On May 11, 2016 the Department of the Treasury, Financial Crimes Enforcement Network (FinCEN) published final rules (81 FR 29397-29458) under the Bank Secrecy Act to clarify customer due diligence requirements for Banks; brokers or dealers in securities; mutual funds; and futures commission merchants and introducing brokers in commodities. 

Unlike most other federal agencies where they've taken the approach to provide guidelines or inferred expectations around customer due diligence, these rules contain explicit customer due diligence requirements.

FinCEN makes the case that there are four core elements of customer due diligence (CDD):

  • Customer identification and verification (already a requirement)
  • Beneficial ownership identification and verification (required by the new final rule)
  • Understanding the nature and purpose of customer relationships to develop a customer risk profile (implicitly required already and will now be explicitly required by the new final rule)
  • Ongoing monitoring for reporting suspicious transactions and, on a risk-basis, maintaining and updating customer information (implicitly required already and will now be explicitly required by the new final rule)

These four core elements are also good basic guidelines for any global business, regardless of industry, with third party relationships.  Companies that fail to maintain an adequate level of oversight of their third parties risk conducting business with people and entities that do not share their same values for integrity.  This can lead to relationships that end with compliance failures that could damage the company's reputation and in some instances result in criminal/civil penalties.

A good third party due diligence program will include these basic elements:

  • Written policy with Executive level support
  • Third Party verification and screening against denied party/restricted party lists as well as for adverse media events
  • Desktop procedures that include when, what and how a third party is to be on-boarded and for how an existing third party relationship is to be monitored (for changes in their risk profile)
  • Red Flags awareness and a process for handling Red Flags as they arise
  • Prioritization of third parties by level of risk and categorization by required levels of due diligence (low, moderate, high)
  • Training    

Global Compliance Solution Group (GCSG) is well versed in assessing and implementing corporate third party due diligence programs.  If you have any questions or needs in this area please contact us directly at or +1-225-229-2984. 
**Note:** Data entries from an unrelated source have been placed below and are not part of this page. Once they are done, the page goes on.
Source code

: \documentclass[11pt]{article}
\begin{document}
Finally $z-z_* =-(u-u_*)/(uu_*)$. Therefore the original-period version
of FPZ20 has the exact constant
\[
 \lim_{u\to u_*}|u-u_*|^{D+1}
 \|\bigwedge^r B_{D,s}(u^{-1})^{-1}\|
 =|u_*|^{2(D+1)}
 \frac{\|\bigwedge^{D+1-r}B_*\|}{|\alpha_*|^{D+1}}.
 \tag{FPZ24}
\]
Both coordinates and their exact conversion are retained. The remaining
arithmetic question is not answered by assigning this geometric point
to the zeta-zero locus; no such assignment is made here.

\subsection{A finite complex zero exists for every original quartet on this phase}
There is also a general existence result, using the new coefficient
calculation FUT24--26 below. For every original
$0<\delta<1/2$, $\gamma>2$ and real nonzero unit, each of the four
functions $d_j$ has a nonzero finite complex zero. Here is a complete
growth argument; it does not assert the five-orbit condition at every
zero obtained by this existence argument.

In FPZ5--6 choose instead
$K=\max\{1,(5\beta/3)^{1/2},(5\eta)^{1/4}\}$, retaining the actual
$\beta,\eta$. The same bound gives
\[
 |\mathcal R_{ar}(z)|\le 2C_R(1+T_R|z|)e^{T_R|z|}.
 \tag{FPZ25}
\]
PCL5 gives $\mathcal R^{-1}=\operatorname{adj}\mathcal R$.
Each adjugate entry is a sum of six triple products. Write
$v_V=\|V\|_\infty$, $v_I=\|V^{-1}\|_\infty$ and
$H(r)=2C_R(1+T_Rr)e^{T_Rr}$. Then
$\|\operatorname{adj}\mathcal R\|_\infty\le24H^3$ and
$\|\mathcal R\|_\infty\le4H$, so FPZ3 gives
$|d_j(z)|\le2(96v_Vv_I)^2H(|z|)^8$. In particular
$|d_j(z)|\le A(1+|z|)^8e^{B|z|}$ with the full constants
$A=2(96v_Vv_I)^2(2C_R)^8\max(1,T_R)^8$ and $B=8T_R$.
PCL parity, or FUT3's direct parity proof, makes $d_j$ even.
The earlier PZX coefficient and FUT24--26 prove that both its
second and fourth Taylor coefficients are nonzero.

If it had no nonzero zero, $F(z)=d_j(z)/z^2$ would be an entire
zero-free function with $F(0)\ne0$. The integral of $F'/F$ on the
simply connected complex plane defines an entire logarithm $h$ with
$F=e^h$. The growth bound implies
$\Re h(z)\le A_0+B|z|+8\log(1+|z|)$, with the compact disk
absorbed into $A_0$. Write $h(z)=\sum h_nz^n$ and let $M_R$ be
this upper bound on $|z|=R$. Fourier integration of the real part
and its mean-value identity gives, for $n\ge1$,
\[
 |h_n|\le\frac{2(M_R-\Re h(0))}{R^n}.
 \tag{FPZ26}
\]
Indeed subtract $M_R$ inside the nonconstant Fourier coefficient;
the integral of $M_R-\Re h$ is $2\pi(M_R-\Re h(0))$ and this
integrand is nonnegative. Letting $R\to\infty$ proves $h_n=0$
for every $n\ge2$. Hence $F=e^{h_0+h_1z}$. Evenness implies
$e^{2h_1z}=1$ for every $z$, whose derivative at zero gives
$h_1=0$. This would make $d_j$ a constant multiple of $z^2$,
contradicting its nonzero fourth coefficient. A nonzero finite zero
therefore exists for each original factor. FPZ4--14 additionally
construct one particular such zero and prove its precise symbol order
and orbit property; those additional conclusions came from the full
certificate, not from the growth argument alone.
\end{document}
The final rules become effective on July 11, 2016 and covered institutions must fully comply by May 11, 2018.

Key definitions:

  • Third Party - means customers or intermediaries that conduct business on a company's behalf with persons outside of the company and encompasses those contracted in both sales and supply channels.
  • Intermediaries - may include joint venture partners, consortium partners, agents, advisor (e.g. legal, tax, financial, consultant, lobbyist), supplier, vendor, service provider (e.g. communications, logistics, storage, brokers, forwarders, etc.) or distributor/reseller.